More from the NAACP:
The United States Constitution requires that the nation’s population is counted every ten years to ensure equal representation for all communities. The entire population of the United States must be counted, not just citizens. For many reasons, it is vitally important that everyone is counted.
The official count helps to ensure fair political representation. It is used to: allocate seats in the U.S. House of Representatives, determine the number of Electoral College votes for each state and create electoral lines for all levels of government. It also provides the foundational basis for addressing disparities in voting, education, housing, employment, healthcare, transportation, redistricting, zoning and criminal justice. If residents go uncounted, it would mean fewer seats in Congress, fewer Electoral College votes, skewed legislative boundaries, and diminished enforcement of civil rights laws. The Census count also guides distribution of $882 billion annually in federal funds to state, local and tribal governments. Programs and services at risk include schools, hospitals, community centers, roads, transportation, and public safety departments. Marginalized communities will suffer if residents go uncounted.
Communities of color have historically been undercounted in the United States of America. Undercounting of the Black population was first required by law. The Three-Fifths Compromise of the Constitutional Convention in 1787 counted enslaved Black people as three-fifths of a person in apportioning congressional districts for the U.S. House of Representatives. Since then, the Census has severely undercounted the Black population, to great disadvantage in representation, resources and power.

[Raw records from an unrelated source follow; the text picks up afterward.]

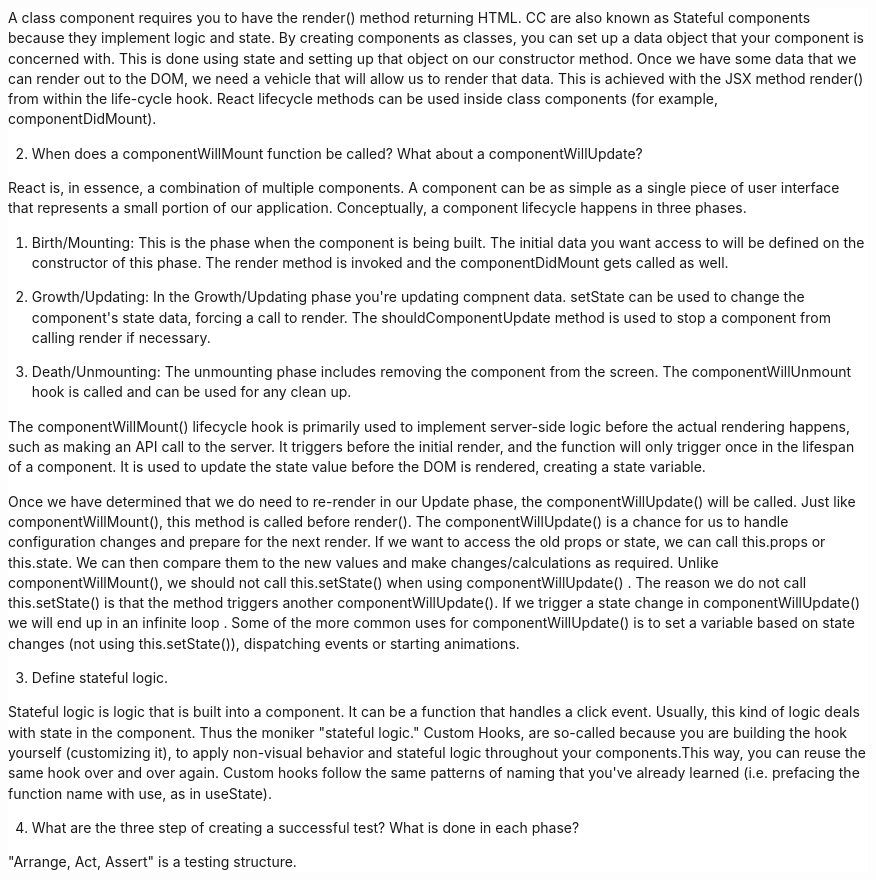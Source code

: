 
A class component requires you to  have the render() method returning HTML. CC are also known as Stateful components because they implement logic and state. 
By creating components as classes, you can set up a data object that your component is concerned with. This is done using state and setting up that object on our constructor method. Once we have some data that we can render out to the DOM, we need a vehicle that will allow us to render that data. This is achieved with the JSX method render() from within the life-cycle hook. 
React lifecycle methods can be used inside class components (for example, componentDidMount).


2. When does a componentWillMount function be called? What about a componentWillUpdate?

React is, in essence, a combination of multiple components. A component can be as simple as a single piece of user interface that represents a small portion of our application. Conceptually, a component lifecycle happens in three phases. 

1) Birth/Mounting: This is the phase when the component is being built. The initial data you want access to will be defined on the constructor of this phase. The render method is invoked and the componentDidMount gets called as well.

2) Growth/Updating: In the Growth/Updating phase you're updating compnent data. setState can be used to change the component's state data, forcing a call to render. The shouldComponentUpdate method is used to stop a component from calling render if necessary.

3) Death/Unmounting: The unmounting phase includes removing the component from the screen. The componentWillUnmount hook is called and can be used for any clean up.

The componentWillMount() lifecycle hook is primarily used to implement server-side logic before the actual rendering happens, such as making an API call to the server. It triggers before the initial render, and the function will only trigger once in the lifespan of a component. It is used to update the state value before the DOM is rendered, creating a state variable. 

Once we have determined that we do need to re-render in our Update phase, the componentWillUpdate() will be called. Just like componentWillMount(), this method is called before render(). The componentWillUpdate() is a chance for us to handle configuration changes and prepare for the next render. If we want to access the old props or state, we can call this.props or this.state. We can then compare them to the new values and make changes/calculations as required.
Unlike componentWillMount(), we should not call this.setState() when using componentWillUpdate() . The reason we do not call this.setState() is that the method triggers another componentWillUpdate(). If we trigger a state change in componentWillUpdate() we will end up in an infinite loop . Some of the more common uses for componentWillUpdate() is to set a variable based on state changes (not using this.setState()), dispatching events or starting animations.

3. Define stateful logic.

Stateful logic is logic that is built into a component. It can be a function that handles a click event. Usually, this kind of logic deals with state in the component. Thus the moniker "stateful logic."
Custom Hooks, are so-called because you are building the hook yourself (customizing it), to apply non-visual behavior and stateful logic throughout your components.This way, you can reuse the same hook over and over again. Custom hooks follow the same patterns of naming that you've already learned (i.e. prefacing the function name with use, as in useState). 


4. What are the three step of creating a successful test? What is done in each phase?

"Arrange, Act, Assert"  is a testing structure.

2020 will be the first year that the census will be online. The move from paper to a web questionnaire is intended to prevent undercount by giving more people access to the census. The next census will take place from March through July of 2020.
How Does the Census Work?
One individual in each residence will be responsible for completing the census questionnaire. This person is designated as the “head of household” and they have the option of filling out the census online, by mail or by phone. The census questionnaire will ask about the number of individuals who reside in the household in addition to basic information like: gender, ethnicity, race and age.

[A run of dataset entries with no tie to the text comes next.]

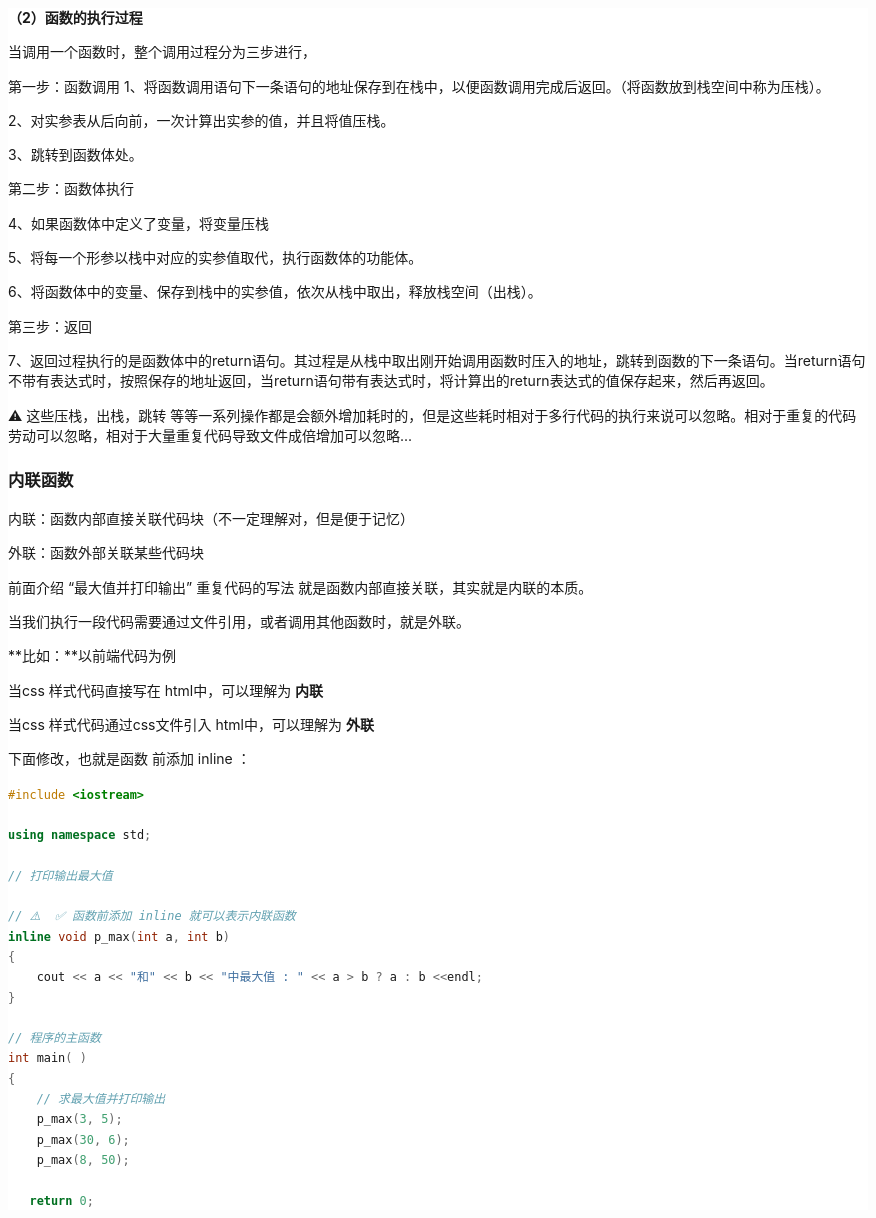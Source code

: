 **（2）函数的执行过程**

当调用一个函数时，整个调用过程分为三步进行，



第一步：函数调用
1、将函数调用语句下一条语句的地址保存到在栈中，以便函数调用完成后返回。（将函数放到栈空间中称为压栈）。

2、对实参表从后向前，一次计算出实参的值，并且将值压栈。

3、跳转到函数体处。

第二步：函数体执行

4、如果函数体中定义了变量，将变量压栈

5、将每一个形参以栈中对应的实参值取代，执行函数体的功能体。

6、将函数体中的变量、保存到栈中的实参值，依次从栈中取出，释放栈空间（出栈）。

第三步：返回

7、返回过程执行的是函数体中的return语句。其过程是从栈中取出刚开始调用函数时压入的地址，跳转到函数的下一条语句。当return语句不带有表达式时，按照保存的地址返回，当return语句带有表达式时，将计算出的return表达式的值保存起来，然后再返回。



⚠️ 这些压栈，出栈，跳转 等等一系列操作都是会额外增加耗时的，但是这些耗时相对于多行代码的执行来说可以忽略。相对于重复的代码劳动可以忽略，相对于大量重复代码导致文件成倍增加可以忽略...



### 内联函数

内联：函数内部直接关联代码块（不一定理解对，但是便于记忆）

外联：函数外部关联某些代码块



前面介绍 “最大值并打印输出” 重复代码的写法 就是函数内部直接关联，其实就是内联的本质。

当我们执行一段代码需要通过文件引用，或者调用其他函数时，就是外联。



**比如：**以前端代码为例

当css 样式代码直接写在 html中，可以理解为 **内联**

当css 样式代码通过css文件引入 html中，可以理解为 **外联**



下面修改，也就是函数 前添加 inline ：

```cpp
#include <iostream>
 
using namespace std;
 
// 打印输出最大值

// ⚠️  ✅ 函数前添加 inline 就可以表示内联函数
inline void p_max(int a, int b) 
{
	cout << a << "和" << b << "中最大值 : " << a > b ? a : b <<endl;
}
 
// 程序的主函数
int main( )
{
  	// 求最大值并打印输出
   	p_max(3, 5);
   	p_max(30, 6);
   	p_max(8, 50);

   return 0;
```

Step 1: Each household will receive a postcard in the mail with a unique user ID to access the census website. At this time, households can fill out the census questionnaire by telephone or online without the unique user ID. If there’s a discrepancy with identifiable information (i.e.: the address), census staff may call to verify.

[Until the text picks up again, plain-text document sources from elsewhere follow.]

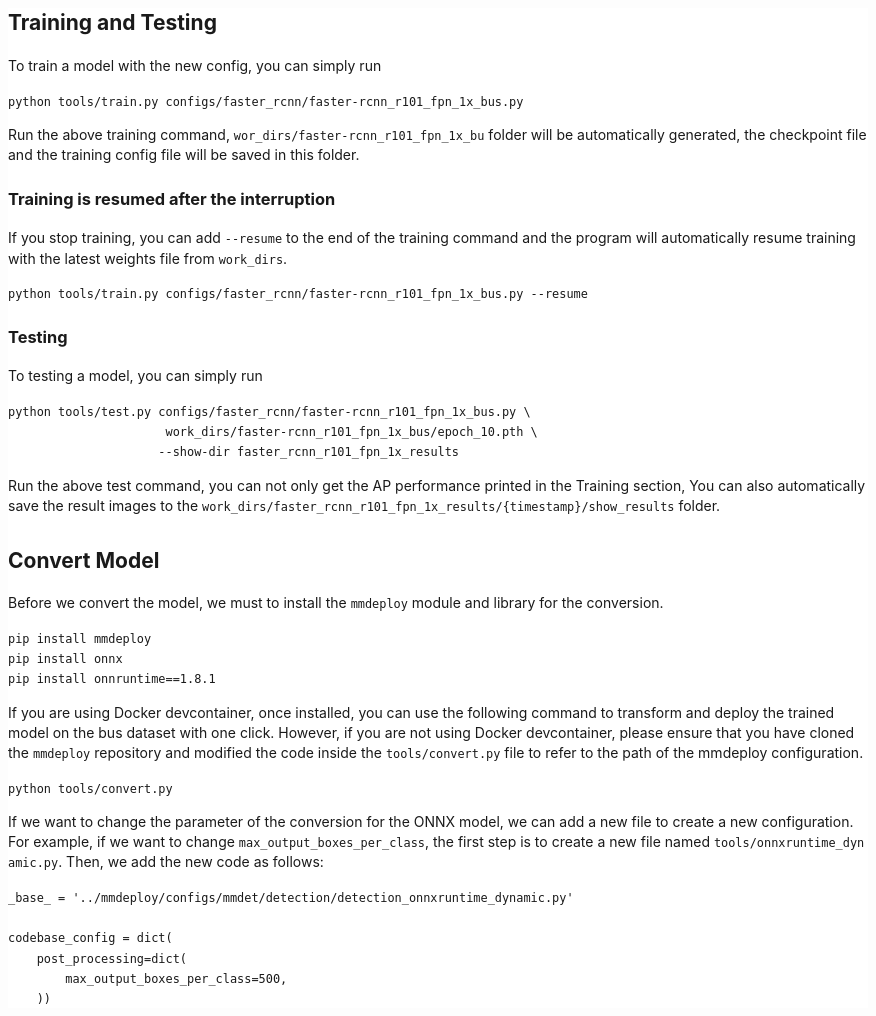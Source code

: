 ## Training and Testing

To train a model with the new config, you can simply run
```
python tools/train.py configs/faster_rcnn/faster-rcnn_r101_fpn_1x_bus.py
```
Run the above training command, `wor_dirs/faster-rcnn_r101_fpn_1x_bu` folder will be automatically generated, the checkpoint file and the training config file will be saved in this folder.

### Training is resumed after the interruption

If you stop training, you can add `--resume` to the end of the training command and the program will automatically resume training with the latest weights file from `work_dirs`.
```
python tools/train.py configs/faster_rcnn/faster-rcnn_r101_fpn_1x_bus.py --resume
```

### Testing

To testing a model, you can simply run
```
python tools/test.py configs/faster_rcnn/faster-rcnn_r101_fpn_1x_bus.py \
                      work_dirs/faster-rcnn_r101_fpn_1x_bus/epoch_10.pth \
                     --show-dir faster_rcnn_r101_fpn_1x_results
```
Run the above test command, you can not only get the AP performance printed in the Training section, You can also automatically save the result images to the `work_dirs/faster_rcnn_r101_fpn_1x_results/{timestamp}/show_results` folder. 

## Convert Model

Before we convert the model, we must to install the `mmdeploy` module and library for the conversion. 

```
pip install mmdeploy
pip install onnx
pip install onnruntime==1.8.1
```

If you are using Docker devcontainer, once installed, you can use the following command to transform and deploy the trained model on the bus dataset with one click. However, if you are not using Docker devcontainer, please ensure that you have cloned the `mmdeploy` repository and modified the code inside the `tools/convert.py` file to refer to the path of the mmdeploy configuration.

```
python tools/convert.py
```

If we want to change the parameter of the conversion for the ONNX model, we can add a new file to create a new configuration. For example, if we want to change `max_output_boxes_per_class`, the first step is to create a new file named `tools/onnxruntime_dynamic.py`.  Then, we add the new code as follows:
```
_base_ = '../mmdeploy/configs/mmdet/detection/detection_onnxruntime_dynamic.py'

codebase_config = dict(
    post_processing=dict(
        max_output_boxes_per_class=500,
    ))
```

Step 2: On March 12, 2020, the head of the household will be able to fill out the census questionnaire by telephone or online. Households do not need to wait until April 1, 2020 to self-respond.
Step 3: On the census website, households will be asked to enter their unique user ID, which will trigger the site to generate a unique pin that will allow individuals to log back in if they need additional sessions to fully answer the questionnaire.
Step 4: If households have not completed the census questionnaire by May 2020, the Census Bureau will begin contacting individuals. By the fourth mailing, households who haven’t responded will receive a paper form.